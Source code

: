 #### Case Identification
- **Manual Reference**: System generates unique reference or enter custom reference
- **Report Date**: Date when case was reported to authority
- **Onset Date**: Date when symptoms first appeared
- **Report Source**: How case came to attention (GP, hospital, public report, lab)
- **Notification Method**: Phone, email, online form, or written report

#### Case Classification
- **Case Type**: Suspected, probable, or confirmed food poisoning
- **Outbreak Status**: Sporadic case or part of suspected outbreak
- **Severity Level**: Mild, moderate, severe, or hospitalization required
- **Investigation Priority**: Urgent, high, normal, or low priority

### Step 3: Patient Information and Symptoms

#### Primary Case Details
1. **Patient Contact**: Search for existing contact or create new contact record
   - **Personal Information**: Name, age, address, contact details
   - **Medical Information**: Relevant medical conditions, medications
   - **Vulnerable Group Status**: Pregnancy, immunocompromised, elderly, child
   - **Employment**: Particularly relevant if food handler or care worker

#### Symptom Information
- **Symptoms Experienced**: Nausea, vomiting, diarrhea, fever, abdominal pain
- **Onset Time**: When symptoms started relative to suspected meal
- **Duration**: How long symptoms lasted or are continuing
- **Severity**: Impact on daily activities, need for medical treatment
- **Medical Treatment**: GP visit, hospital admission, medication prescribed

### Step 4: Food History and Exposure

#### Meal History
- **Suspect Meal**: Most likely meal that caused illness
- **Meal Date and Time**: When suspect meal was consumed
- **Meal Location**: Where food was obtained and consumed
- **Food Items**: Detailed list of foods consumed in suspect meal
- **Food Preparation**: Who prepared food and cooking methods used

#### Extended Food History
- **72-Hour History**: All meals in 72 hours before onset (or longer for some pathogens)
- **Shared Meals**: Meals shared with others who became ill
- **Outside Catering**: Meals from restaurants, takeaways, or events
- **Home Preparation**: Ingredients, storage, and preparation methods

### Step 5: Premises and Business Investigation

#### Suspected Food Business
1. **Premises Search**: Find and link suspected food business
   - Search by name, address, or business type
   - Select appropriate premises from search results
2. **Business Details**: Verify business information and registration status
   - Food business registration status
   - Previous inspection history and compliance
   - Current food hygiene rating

========================================================================

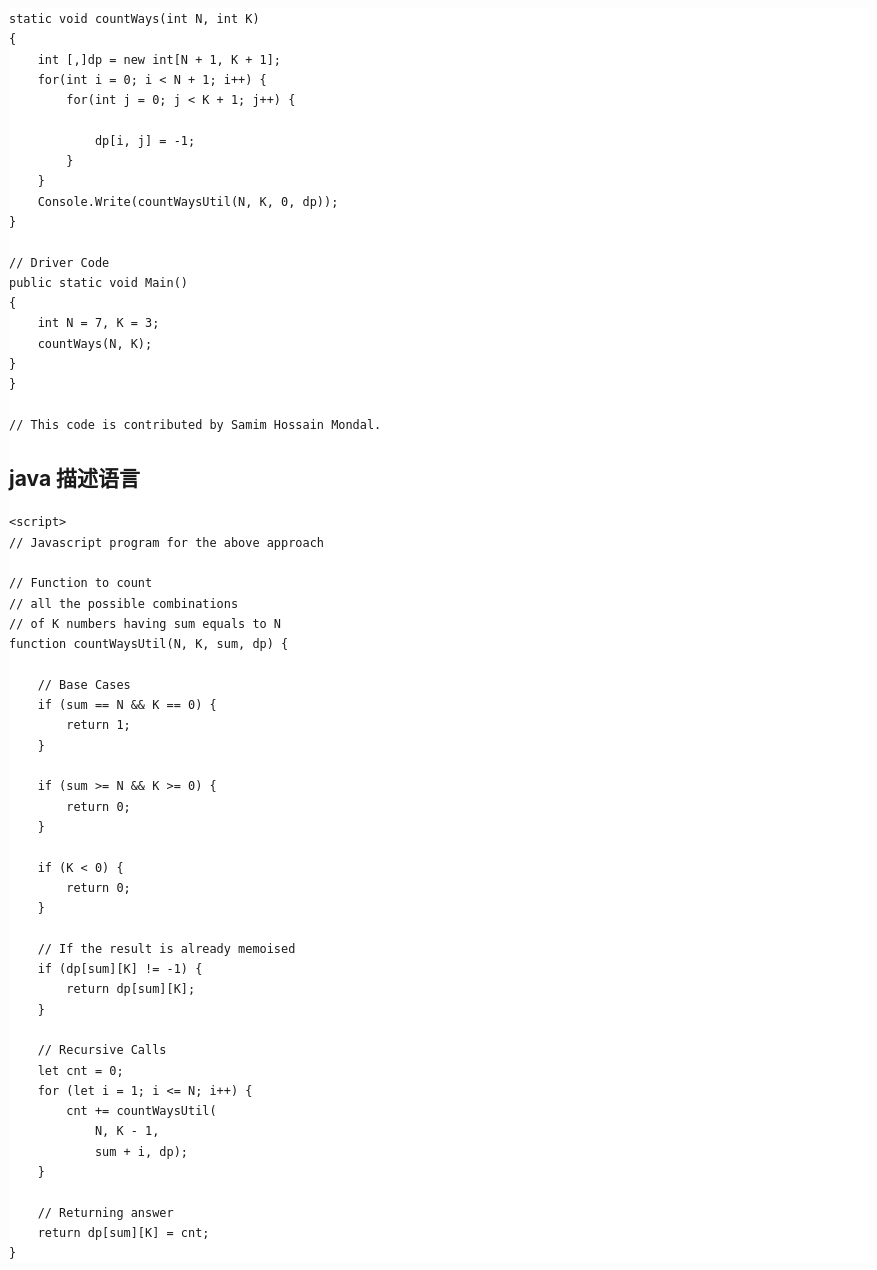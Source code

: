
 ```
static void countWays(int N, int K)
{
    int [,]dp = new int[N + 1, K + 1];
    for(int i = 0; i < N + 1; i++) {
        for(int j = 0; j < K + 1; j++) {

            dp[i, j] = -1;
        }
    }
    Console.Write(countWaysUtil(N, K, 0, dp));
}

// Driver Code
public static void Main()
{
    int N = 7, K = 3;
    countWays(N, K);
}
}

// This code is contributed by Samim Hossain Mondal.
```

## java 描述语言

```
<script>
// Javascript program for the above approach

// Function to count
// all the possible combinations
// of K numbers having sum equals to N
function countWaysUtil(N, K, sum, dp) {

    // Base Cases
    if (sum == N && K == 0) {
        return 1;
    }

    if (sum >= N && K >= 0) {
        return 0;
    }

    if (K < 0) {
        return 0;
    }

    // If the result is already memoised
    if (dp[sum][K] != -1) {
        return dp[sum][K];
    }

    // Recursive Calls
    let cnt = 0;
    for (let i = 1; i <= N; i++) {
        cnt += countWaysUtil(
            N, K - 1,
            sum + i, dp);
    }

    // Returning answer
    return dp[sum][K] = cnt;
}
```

========================================================================

__Your objective__.
Referring to the material above, set down exactly the lines between the line with "- **Home Preparation**: Ingredients, storage, and" and the line with "- Current food hygiene rating", inclusive, and no other lines.

__Answer space__.
- **Home Preparation**: Ingredients, storage, and preparation methods

### Step 5: Premises and Business Investigation

#### Suspected Food Business
1. **Premises Search**: Find and link suspected food business
   - Search by name, address, or business type
   - Select appropriate premises from search results
2. **Business Details**: Verify business information and registration status
   - Food business registration status
   - Previous inspection history and compliance
   - Current food hygiene rating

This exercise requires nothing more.